Bulk-edge correspondence in finite photonic structure

TL;DR

This paper rigorously proves the bulk-edge correspondence in finite 2D photonic structures, linking topological invariants to boundary energy circulation, thus supporting the design of robust topological photonic devices.

Contribution

It establishes a rigorous proof of bulk-edge correspondence for finite photonic systems, connecting the gap Chern number to an edge index via trace formulas.

Findings

Proves the equality between bulk Chern number and edge index in finite photonic structures.

Demonstrates the edge index characterizes electromagnetic energy circulation along boundaries.

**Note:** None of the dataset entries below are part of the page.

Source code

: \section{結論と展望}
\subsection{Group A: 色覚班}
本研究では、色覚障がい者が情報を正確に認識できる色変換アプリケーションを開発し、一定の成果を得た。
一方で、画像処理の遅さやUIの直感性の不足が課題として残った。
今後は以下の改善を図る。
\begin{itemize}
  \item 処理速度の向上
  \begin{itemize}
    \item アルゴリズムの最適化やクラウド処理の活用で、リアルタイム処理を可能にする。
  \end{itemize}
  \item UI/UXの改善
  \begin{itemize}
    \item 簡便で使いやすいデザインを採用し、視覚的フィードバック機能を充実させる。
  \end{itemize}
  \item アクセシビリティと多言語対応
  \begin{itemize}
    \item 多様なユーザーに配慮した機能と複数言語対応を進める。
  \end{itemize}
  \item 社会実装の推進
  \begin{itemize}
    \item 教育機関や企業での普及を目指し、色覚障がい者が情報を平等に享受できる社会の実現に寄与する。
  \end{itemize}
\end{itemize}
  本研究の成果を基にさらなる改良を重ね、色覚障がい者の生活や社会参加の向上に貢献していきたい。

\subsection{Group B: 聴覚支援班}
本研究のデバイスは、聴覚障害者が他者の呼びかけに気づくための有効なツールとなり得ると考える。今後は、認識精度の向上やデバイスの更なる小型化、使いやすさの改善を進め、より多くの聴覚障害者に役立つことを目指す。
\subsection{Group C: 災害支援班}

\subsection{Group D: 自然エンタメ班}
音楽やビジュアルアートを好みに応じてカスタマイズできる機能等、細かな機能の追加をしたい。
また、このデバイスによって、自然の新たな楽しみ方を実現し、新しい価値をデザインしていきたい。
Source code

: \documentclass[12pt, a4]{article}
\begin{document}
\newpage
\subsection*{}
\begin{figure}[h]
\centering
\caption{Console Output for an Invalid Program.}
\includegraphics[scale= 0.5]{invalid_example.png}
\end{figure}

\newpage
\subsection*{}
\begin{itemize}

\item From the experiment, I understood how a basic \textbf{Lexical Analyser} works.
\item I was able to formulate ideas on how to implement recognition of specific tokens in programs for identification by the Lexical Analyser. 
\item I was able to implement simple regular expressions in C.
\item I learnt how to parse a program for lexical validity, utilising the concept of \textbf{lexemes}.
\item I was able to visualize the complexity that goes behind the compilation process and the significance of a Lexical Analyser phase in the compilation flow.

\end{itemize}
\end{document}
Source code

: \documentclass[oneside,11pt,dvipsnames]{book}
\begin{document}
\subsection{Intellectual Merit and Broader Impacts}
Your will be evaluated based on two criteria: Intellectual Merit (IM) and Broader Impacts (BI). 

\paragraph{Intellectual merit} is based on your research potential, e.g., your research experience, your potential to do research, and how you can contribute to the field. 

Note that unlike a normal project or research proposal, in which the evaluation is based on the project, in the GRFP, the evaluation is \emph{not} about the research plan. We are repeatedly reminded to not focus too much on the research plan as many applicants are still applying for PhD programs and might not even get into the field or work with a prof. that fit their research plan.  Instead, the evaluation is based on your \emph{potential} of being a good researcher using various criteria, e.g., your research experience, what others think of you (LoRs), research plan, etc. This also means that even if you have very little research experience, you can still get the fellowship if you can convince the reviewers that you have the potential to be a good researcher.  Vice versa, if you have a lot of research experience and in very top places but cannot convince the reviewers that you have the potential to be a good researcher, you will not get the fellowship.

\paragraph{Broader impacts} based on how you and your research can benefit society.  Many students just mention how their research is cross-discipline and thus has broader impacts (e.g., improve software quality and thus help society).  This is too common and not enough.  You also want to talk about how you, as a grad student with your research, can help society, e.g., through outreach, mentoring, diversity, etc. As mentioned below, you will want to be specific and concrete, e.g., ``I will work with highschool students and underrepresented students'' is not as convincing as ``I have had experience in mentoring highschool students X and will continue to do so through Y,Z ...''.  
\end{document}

Provides a theoretical foundation for designing robust topological photonic devices.

Abstract

In this work, we establish the bulk-edge correspondence principle for finite two-dimensional photonic structures. Specifically, we focus on the divergence-form operator with periodic coefficients and prove the equality between the well-known gap Chern number (the bulk invariant) and an edge index defined via a trace formula for the operator restricted to a finite domain with Dirichlet boundary conditions. We demonstrate that the edge index characterizes the circulation of electromagnetic energy along the system's boundary, and the BEC principle is a consequence of energy conservation. The proof leverages Green function techniques and can be extended to other systems. These results provide a rigorous theoretical foundation for designing robust topological photonic devices with finite geometries, complementing recent advances in discrete models.